Search the entries below for the word "label" and copy each line that has it.

Data supplied:
* * *

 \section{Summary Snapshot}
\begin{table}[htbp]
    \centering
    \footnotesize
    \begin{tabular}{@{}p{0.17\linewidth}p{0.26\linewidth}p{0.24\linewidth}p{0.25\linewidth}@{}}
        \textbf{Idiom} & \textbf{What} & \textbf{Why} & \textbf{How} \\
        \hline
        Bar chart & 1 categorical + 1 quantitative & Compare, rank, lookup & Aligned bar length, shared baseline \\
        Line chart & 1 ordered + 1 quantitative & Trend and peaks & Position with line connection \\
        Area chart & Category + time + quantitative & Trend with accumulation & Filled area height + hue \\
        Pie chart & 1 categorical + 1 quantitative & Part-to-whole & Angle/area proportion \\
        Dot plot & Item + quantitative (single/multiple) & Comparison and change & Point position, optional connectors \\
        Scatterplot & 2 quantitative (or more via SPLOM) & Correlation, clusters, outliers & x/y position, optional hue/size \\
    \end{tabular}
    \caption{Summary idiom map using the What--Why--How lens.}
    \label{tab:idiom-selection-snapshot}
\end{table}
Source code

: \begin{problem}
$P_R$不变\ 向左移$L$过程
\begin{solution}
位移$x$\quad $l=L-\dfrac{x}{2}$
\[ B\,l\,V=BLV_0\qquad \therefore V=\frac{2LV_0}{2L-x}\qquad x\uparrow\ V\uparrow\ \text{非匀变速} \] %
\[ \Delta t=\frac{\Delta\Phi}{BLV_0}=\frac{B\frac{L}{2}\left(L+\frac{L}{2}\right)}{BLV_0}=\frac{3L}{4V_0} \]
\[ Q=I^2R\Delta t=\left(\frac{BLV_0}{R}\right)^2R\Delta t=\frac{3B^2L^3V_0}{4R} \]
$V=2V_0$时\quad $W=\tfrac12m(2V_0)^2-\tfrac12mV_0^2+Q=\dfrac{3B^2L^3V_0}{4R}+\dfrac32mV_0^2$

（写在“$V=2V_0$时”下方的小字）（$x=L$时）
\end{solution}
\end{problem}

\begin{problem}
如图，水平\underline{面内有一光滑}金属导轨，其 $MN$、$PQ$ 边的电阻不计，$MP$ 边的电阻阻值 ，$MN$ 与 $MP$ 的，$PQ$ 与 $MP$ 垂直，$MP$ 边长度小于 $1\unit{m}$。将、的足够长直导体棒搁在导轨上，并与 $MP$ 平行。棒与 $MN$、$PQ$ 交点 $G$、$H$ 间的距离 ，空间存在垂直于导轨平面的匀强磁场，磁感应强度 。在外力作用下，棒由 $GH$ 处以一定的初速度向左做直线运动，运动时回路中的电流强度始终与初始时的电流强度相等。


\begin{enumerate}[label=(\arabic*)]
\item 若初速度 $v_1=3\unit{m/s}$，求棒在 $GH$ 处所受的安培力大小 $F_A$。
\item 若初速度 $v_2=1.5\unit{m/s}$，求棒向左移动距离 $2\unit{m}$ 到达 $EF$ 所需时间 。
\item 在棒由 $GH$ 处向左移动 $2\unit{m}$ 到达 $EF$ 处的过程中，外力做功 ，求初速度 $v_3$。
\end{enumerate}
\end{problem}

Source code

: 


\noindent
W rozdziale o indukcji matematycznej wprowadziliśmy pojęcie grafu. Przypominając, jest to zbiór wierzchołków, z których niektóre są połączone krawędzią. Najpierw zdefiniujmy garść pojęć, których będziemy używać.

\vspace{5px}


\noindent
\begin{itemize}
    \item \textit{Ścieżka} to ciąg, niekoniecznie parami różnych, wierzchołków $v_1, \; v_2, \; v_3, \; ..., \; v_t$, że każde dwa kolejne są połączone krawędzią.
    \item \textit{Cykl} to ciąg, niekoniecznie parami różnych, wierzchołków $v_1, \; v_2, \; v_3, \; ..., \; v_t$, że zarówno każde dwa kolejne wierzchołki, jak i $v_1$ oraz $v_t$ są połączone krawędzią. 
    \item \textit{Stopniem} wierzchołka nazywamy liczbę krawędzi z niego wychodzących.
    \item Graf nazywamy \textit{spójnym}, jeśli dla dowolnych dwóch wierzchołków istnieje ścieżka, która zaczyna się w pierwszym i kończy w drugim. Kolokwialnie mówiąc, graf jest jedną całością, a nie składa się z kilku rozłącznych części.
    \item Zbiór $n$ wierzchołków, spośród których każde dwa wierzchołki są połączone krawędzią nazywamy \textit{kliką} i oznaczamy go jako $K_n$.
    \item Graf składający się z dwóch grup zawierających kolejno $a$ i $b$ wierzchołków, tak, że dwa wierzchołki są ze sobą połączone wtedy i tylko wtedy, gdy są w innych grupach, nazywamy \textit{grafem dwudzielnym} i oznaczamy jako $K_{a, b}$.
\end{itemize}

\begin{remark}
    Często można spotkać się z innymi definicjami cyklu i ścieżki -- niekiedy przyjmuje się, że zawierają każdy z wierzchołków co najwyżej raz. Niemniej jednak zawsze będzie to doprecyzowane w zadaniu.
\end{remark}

* * *

Response to this exercise:
    \label{tab:idiom-selection-snapshot}
\begin{enumerate}[label=(\arabic*)]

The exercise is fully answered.